Le kayak est une extension du domaine de la marche. Sur les chemins d’eau comme sur les sentiers il y a ce double choix, lui-même dédoublé. Première option : rester à part dans le silence, l’ouverture au paysage, la contemplation ou s’isoler dans la méditation introspective entrainée par la répétition du mouvement propulseur. Deuxième option : rejoindre tout ou partie de la flottille, écouter ou contribuer à la conversation suscitée par la proximité des corps en mouvement.

Le choix est cependant soumis à des forces assez difficiles à maîtriser. On veut prendre ses distances mais une forme de magnétisme agrégatif nous maintient dans le groupe, prisonnier de la conversation trop bruyante, trop prosaïque ou trop savante dont on souhaitait s’extraire. Et si, à l’inverse, on cherche à rattraper le peloton pour tirer parti de sa dynamique collective, distraire sa douleur physique ou sa fatigue, voire simplement partager une idée, c’est pour constater l’irrémédiable vanité de son effort, le maintien si ce n’est le creusement des distances entres les kayaks.

Les aloses en montaisons puis leur jeune descendance en dévalaison sont-elles soumises à de telles alternatives ? Doivent-elles rester ensemble pour partager les informations extérieures (odeurs, températures, salinité, courants…) ou intérieures (mémoire, intuition, génome…) qui pèsent sur leurs décisions ? Ont-elles un fonctionnement individuel ou coloniaire ? C’est ce dont nous parlons avec Françoise en ce matin du troisième jour – pendant l’un de ces rares moments où nous avons réussi à naviguer bord à bord – sans doute parce qu’à défaut de géniteurs morts nous pensons avoir vu quantité de juvéniles sur les gravières où nous avons débarqué.

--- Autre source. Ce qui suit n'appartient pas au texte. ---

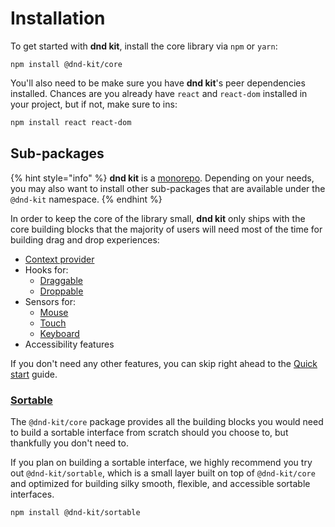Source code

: # Installation

To get started with **dnd kit**, install the core library via `npm` or `yarn`:  

```
npm install @dnd-kit/core
```

You'll also need to be make sure you have **dnd kit**'s peer dependencies installed. Chances are you already have `react` and `react-dom` installed in your project, but if not, make sure to ins:

```bash
npm install react react-dom
```

## Sub-packages

{% hint style="info" %}
 **dnd kit** is a [monorepo](https://en.wikipedia.org/wiki/Monorepo). Depending on your needs, you may also want to install other  sub-packages that are available under the `@dnd-kit` namespace.
{% endhint %}

In order to keep the core of the library small, **dnd kit** only ships with the core building blocks that the majority of users will need most of the time for building drag and drop experiences:

* [Context provider](../api-documentation/context-provider/)
* Hooks for: 
  * [Draggable](../api-documentation/draggable/)
  * [Droppable](../api-documentation/droppable.md)
* Sensors for:
  *  [Mouse](../api-documentation/sensors/mouse.md)
  * [Touch](../api-documentation/sensors/touch.md)
  * [Keyboard](../api-documentation/sensors/keyboard.md)
* Accessibility features

If you don't need any other features, you can skip right ahead to the [Quick start](getting-started.md) guide. 

### [Sortable](../presets/sortable.md)

The `@dnd-kit/core` package provides all the building blocks you would need to build a sortable interface from scratch should you choose to, but thankfully you don't need to. 

If you plan on building a sortable interface, we highly recommend you try out `@dnd-kit/sortable`, which is a small layer built on top of `@dnd-kit/core` and optimized for building silky smooth, flexible, and accessible sortable interfaces.

```
npm install @dnd-kit/sortable
```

Il y a des témoignages, me rappelle Françoise, racontant le fleuve transmuté en métal argenté par le passage multitudinaire des alosons. Il y a aussi cette hypothèse, poursuit-elle, invoquant la constitution de cohortes poissonneuses, au goulet de l’entonnoir estuarien, comme élément accélérateur de la migration de retour. Effet d’entrainement aujourd’hui dilué sinon perdu, le compte-goutte homéopathique – semblable à celui de nos kayaks – ayant remplacé le haut débit collaboratif.